As seen in The Dallas Morning News
Reimbursement gap is hurting community clinics and patients
A new federal bill can level the field for health care providers.
By Ralph Heaven
August 21, 2023
In the complex world of health care, one thing is simple: More competition means more choices, higher quality and lower prices. Yet, over the past decade, the health care industry has rapidly consolidated as hospital systems have acquired physician practices — forcing patients to pay more and travel farther for care. Unfortunately, misguided Medicare policy is encouraging this consolidation.
As a community oncologist, I see the real-world impacts Medicare payment policy have on my patients and my clinic. This system stacks the deck in favor of hospitals by paying more for services provided in hospital outpatient departments than it does community-based facilities like mine that provide the same treatments at less expense.
Community oncology practices provide essential services — from chemotherapy and radiation therapy to genetic testing — to support cancer patients throughout their treatment. The community setting allows patients to receive high-quality, integrated care close to home, where they have the support of family and friends and can maintain their daily routines throughout their treatment. Patients also benefit from highly personalized care provided by a team of experts as well as access to the most advanced technologies and treatments and groundbreaking clinical trials. By paying independent practices less than hospital outpatient departments, Medicare is endangering this type of cancer care delivery altogether.

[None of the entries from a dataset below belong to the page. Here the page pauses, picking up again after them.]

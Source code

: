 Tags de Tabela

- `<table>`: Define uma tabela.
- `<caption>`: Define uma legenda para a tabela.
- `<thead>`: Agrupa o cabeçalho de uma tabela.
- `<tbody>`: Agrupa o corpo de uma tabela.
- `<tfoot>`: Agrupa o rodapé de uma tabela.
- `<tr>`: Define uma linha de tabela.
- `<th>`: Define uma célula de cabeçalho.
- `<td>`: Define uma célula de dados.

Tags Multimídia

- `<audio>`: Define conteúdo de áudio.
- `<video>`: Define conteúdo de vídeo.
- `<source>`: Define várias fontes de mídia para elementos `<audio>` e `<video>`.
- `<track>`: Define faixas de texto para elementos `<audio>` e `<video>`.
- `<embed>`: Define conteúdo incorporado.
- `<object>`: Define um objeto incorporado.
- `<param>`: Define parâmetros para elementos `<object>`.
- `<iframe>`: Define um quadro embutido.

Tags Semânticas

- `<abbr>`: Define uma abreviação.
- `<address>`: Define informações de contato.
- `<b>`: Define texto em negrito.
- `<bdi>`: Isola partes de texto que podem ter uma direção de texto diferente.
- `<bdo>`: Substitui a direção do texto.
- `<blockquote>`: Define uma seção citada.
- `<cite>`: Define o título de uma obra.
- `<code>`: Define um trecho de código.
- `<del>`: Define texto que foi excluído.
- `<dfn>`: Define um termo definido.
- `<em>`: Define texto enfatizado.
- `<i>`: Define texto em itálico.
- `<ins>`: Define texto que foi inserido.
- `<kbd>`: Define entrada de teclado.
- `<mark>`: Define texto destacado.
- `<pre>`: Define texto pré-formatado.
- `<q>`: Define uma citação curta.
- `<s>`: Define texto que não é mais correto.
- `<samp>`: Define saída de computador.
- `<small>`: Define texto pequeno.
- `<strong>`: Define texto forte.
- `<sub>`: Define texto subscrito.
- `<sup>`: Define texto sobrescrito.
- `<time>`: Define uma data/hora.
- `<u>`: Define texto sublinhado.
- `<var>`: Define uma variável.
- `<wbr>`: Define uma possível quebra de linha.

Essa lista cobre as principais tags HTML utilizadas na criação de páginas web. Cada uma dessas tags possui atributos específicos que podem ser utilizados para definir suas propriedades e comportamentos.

Medicare reimbursement data provides a clear picture of the widening payment gap between outpatient departments and physician offices. Take chemotherapy, for instance. In 2016, the first hour of chemotherapy infusion — one of the most common services billed by oncology practices — was reimbursed at $136 for physician’s offices, while payment for hospital outpatient departments was 106% higher, at $280, according to the Centers for Medicare and Medicaid Services. This year, this payment disparity has jumped to 158%, with physician reimbursement declining to $129 and the outpatient department rate increasing to $333. This means that today, chemotherapy is nearly three times more expensive when provided in the hospital outpatient department setting. There is no practical reason for this markup. And it is increasing costs for patients and the health care system by billions.
Further, this payment disparity is incentivizing hospitals to acquire lower-cost, community-based providers. When this happens, a patient may continue to receive the same care from the same physician at the same location. However, because the hospital now owns the practice, it is able to charge much higher rates, so the patient’s out-of-pocket costs increase dramatically.
In other cases, hospital acquisition is not only driving higher costs, but it is reducing access to care for patients living in rural areas. Community cancer practices often operate satellite sites that bring state-of-the-art oncology services directly to rural patients, allowing them to avoid traveling long distances. Since these sites may only be open a few days a week purely to provide access to underserved areas, they are often the first to close when hospitals buy up community oncology practices, as hospitals may view them as unprofitable.
While my clinic has been able to continue providing independent care to patients, hospital merger pressures have forced 44 of Texas’ independent cancer centers to close their doors — leaving cancer patients without access to their trusted community providers. Nationwide, more than 1,000 community oncology practices have closed or been acquired by hospitals over the past 15 years. As a result, care is actually shifting from the community setting to the more expensive outpatient department setting, reversing previous trends. While this effect is particularly pronounced in oncology, the share of all physician practices owned by hospitals has more than doubled from 2013 to 2018.
Clearly, more action is needed to stop the forces driving consolidation and level the playing field for community cancer care. Thankfully, Rep. Jodey Arrington, R-Texas; Rep. Debbie Lesko, R-Arizona; and Rep. Michael Burgess, R-Texas, have put forth a commonsense, straightforward solution to this growing problem: equalizing Medicare payment across sites of service.
The Medicare Patient Access to Cancer Treatment Act would require Medicare to pay the same amount for the same cancer care services regardless of where they are provided. This critical legislation will protect access to affordable cancer care for patients in Texas and across the country and help community oncologists like myself retain the ability to practice independently. I thank Rep. Arrington for his leadership and urge other Texas representatives to support this bill to reduce the cost of cancer care for patients and taxpayers.
Dr. Ralph Heaven is a hematologist-oncologist at Texas Oncology-Abilene. He wrote this column for The Dallas Morning News.